*Exercise goal*
Of all the lines in the entries below, give again exactly those starting at the line containing "3. Metodika Lean softvare development" and ending at the line containing "- Povedali sme si, čo", both ends included, and no others.

*Available records*

__________

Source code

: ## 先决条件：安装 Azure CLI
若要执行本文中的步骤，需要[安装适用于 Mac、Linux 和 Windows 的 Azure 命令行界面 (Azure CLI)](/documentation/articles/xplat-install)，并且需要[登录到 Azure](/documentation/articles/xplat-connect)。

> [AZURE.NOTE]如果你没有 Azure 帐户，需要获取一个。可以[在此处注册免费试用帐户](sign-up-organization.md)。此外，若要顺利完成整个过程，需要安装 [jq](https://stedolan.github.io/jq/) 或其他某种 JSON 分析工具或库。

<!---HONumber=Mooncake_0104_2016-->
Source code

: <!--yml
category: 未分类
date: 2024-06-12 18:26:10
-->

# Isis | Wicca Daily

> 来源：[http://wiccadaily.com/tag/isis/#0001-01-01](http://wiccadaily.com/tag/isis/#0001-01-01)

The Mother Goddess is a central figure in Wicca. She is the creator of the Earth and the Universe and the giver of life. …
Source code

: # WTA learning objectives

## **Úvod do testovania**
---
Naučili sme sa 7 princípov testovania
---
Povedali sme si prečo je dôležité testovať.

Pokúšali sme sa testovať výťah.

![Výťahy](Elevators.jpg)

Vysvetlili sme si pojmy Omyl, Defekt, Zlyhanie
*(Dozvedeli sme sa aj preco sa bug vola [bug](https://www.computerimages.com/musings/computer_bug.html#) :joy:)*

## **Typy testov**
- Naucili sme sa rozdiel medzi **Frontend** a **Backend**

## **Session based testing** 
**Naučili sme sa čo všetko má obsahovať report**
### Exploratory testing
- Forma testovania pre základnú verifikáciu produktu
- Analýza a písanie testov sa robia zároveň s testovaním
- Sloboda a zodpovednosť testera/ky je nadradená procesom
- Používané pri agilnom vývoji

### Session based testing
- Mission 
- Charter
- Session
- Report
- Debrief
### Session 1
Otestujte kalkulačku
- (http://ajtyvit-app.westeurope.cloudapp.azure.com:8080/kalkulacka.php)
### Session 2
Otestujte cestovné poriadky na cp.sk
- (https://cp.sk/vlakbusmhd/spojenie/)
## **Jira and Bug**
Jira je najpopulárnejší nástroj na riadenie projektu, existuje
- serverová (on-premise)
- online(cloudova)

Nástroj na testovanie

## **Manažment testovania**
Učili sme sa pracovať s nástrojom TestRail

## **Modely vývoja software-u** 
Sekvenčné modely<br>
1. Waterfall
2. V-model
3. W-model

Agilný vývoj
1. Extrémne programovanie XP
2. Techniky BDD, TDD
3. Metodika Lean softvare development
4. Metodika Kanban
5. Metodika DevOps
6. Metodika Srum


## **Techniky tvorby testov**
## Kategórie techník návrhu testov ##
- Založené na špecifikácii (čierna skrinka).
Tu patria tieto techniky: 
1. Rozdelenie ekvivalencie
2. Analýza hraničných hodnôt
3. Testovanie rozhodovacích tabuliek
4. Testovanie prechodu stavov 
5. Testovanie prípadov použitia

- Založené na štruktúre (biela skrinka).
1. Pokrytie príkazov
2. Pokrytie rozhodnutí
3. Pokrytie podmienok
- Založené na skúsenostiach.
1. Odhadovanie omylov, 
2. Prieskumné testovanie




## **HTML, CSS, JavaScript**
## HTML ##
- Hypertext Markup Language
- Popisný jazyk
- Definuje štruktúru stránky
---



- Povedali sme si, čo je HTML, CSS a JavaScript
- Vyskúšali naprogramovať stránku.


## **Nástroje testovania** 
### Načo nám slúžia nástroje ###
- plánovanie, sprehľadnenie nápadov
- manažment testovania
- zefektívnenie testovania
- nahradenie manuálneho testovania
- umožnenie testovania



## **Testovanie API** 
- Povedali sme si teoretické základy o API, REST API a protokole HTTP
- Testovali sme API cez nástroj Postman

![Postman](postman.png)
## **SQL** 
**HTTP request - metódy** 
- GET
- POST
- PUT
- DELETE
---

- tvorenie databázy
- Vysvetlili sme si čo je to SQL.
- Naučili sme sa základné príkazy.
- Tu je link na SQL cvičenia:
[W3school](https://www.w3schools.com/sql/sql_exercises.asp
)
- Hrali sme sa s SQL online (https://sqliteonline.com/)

__________

*Response below*
3. Metodika Lean softvare development
4. Metodika Kanban
5. Metodika DevOps
6. Metodika Srum


## **Techniky tvorby testov**
## Kategórie techník návrhu testov ##
- Založené na špecifikácii (čierna skrinka).
Tu patria tieto techniky: 
1. Rozdelenie ekvivalencie
2. Analýza hraničných hodnôt
3. Testovanie rozhodovacích tabuliek
4. Testovanie prechodu stavov 
5. Testovanie prípadov použitia

- Založené na štruktúre (biela skrinka).
1. Pokrytie príkazov
2. Pokrytie rozhodnutí
3. Pokrytie podmienok
- Založené na skúsenostiach.
1. Odhadovanie omylov, 
2. Prieskumné testovanie




## **HTML, CSS, JavaScript**
## HTML ##
- Hypertext Markup Language
- Popisný jazyk
- Definuje štruktúru stránky
---



- Povedali sme si, čo je HTML, CSS a JavaScript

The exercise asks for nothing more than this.